DIRECTIONS FOR THIS TASK — Copy out once more, exactly, the line with "interface | [polkagate.xyz](https://polkagate.xyz/) |" and all the lines after it, up to the last line of the data.

Top of DATA EXTRACT

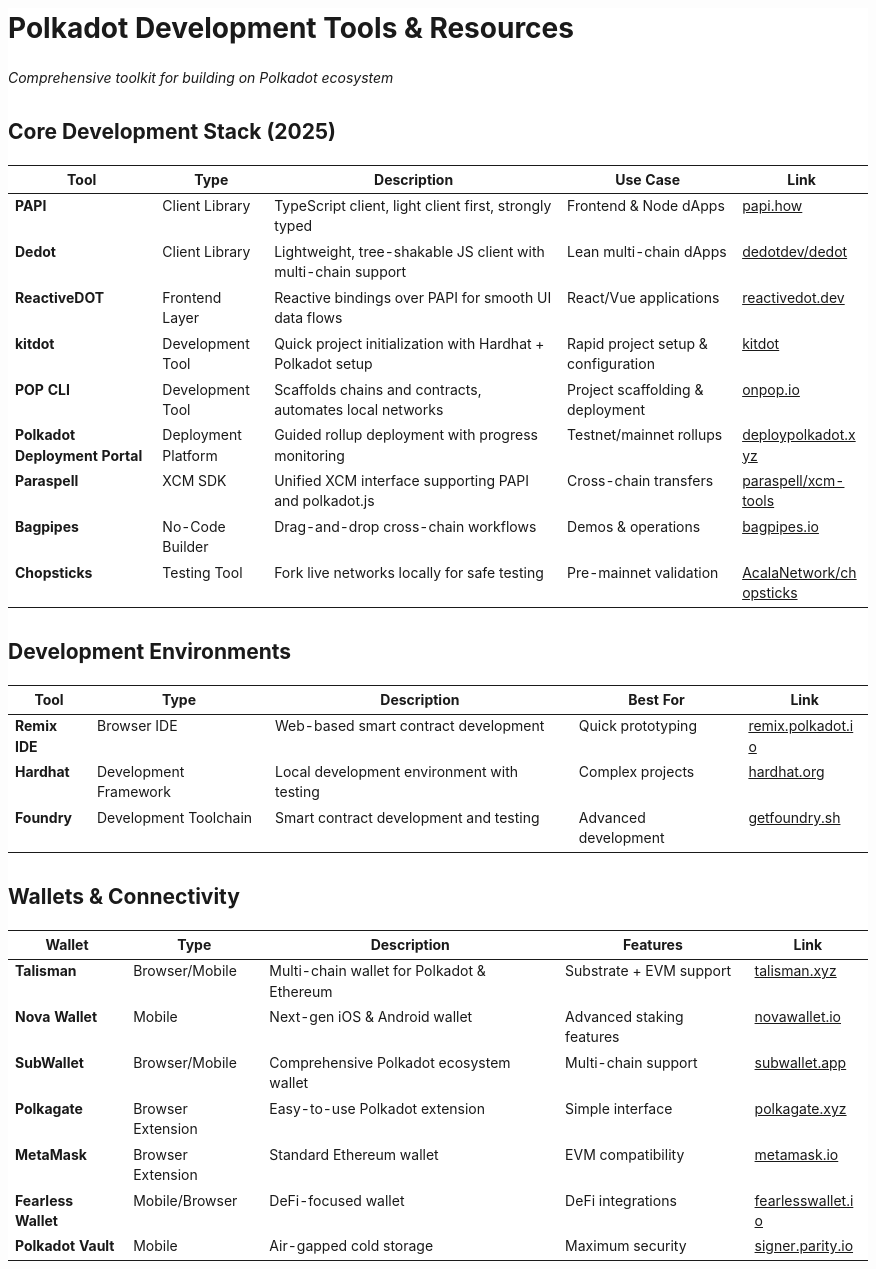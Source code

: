 # Polkadot Development Tools & Resources

_Comprehensive toolkit for building on Polkadot ecosystem_

## Core Development Stack (2025)

| Tool | Type | Description | Use Case | Link |
|------|------|-------------|----------|------|
| **PAPI** | Client Library | TypeScript client, light client first, strongly typed | Frontend & Node dApps | [papi.how](https://papi.how) |
| **Dedot** | Client Library | Lightweight, tree-shakable JS client with multi-chain support | Lean multi-chain dApps | [dedotdev/dedot](https://github.com/dedotdev/dedot) |
| **ReactiveDOT** | Frontend Layer | Reactive bindings over PAPI for smooth UI data flows | React/Vue applications | [reactivedot.dev](https://reactivedot.dev/) |
| **kitdot** | Development Tool | Quick project initialization with Hardhat + Polkadot setup | Rapid project setup & configuration | [kitdot](https://www.npmjs.com/package/kitdot) |
| **POP CLI** | Development Tool | Scaffolds chains and contracts, automates local networks | Project scaffolding & deployment | [onpop.io](https://onpop.io/) |
| **Polkadot Deployment Portal** | Deployment Platform | Guided rollup deployment with progress monitoring | Testnet/mainnet rollups | [deploypolkadot.xyz](https://www.deploypolkadot.xyz/) |
| **Paraspell** | XCM SDK | Unified XCM interface supporting PAPI and polkadot.js | Cross-chain transfers | [paraspell/xcm-tools](https://github.com/paraspell/xcm-tools) |
| **Bagpipes** | No-Code Builder | Drag-and-drop cross-chain workflows | Demos & operations | [bagpipes.io](https://bagpipes.io/) |
| **Chopsticks** | Testing Tool | Fork live networks locally for safe testing | Pre-mainnet validation | [AcalaNetwork/chopsticks](https://github.com/AcalaNetwork/chopsticks) |

## Development Environments

| Tool | Type | Description | Best For | Link |
|------|------|-------------|-----------|------|
| **Remix IDE** | Browser IDE | Web-based smart contract development | Quick prototyping | [remix.polkadot.io](https://remix.polkadot.io) |
| **Hardhat** | Development Framework | Local development environment with testing | Complex projects | [hardhat.org](https://hardhat.org/) |
| **Foundry** | Development Toolchain | Smart contract development and testing | Advanced development | [getfoundry.sh](https://getfoundry.sh/) |

## Wallets & Connectivity

| Wallet | Type | Description | Features | Link |
|--------|------|-------------|----------|------|
| **Talisman** | Browser/Mobile | Multi-chain wallet for Polkadot & Ethereum | Substrate + EVM support | [talisman.xyz](https://talisman.xyz/) |
| **Nova Wallet** | Mobile | Next-gen iOS & Android wallet | Advanced staking features | [novawallet.io](https://novawallet.io/) |
| **SubWallet** | Browser/Mobile | Comprehensive Polkadot ecosystem wallet | Multi-chain support | [subwallet.app](https://www.subwallet.app/) |
| **Polkagate** | Browser Extension | Easy-to-use Polkadot extension | Simple interface | [polkagate.xyz](https://polkagate.xyz/) |
| **MetaMask** | Browser Extension | Standard Ethereum wallet | EVM compatibility | [metamask.io](https://metamask.io/) |
| **Fearless Wallet** | Mobile/Browser | DeFi-focused wallet | DeFi integrations | [fearlesswallet.io](https://fearlesswallet.io/) |
| **Polkadot Vault** | Mobile | Air-gapped cold storage | Maximum security | [signer.parity.io](https://signer.parity.io/) |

Bottom of DATA EXTRACT

WRITTEN ANSWER —
| **Polkagate** | Browser Extension | Easy-to-use Polkadot extension | Simple interface | [polkagate.xyz](https://polkagate.xyz/) |
| **MetaMask** | Browser Extension | Standard Ethereum wallet | EVM compatibility | [metamask.io](https://metamask.io/) |
| **Fearless Wallet** | Mobile/Browser | DeFi-focused wallet | DeFi integrations | [fearlesswallet.io](https://fearlesswallet.io/) |
| **Polkadot Vault** | Mobile | Air-gapped cold storage | Maximum security | [signer.parity.io](https://signer.parity.io/) |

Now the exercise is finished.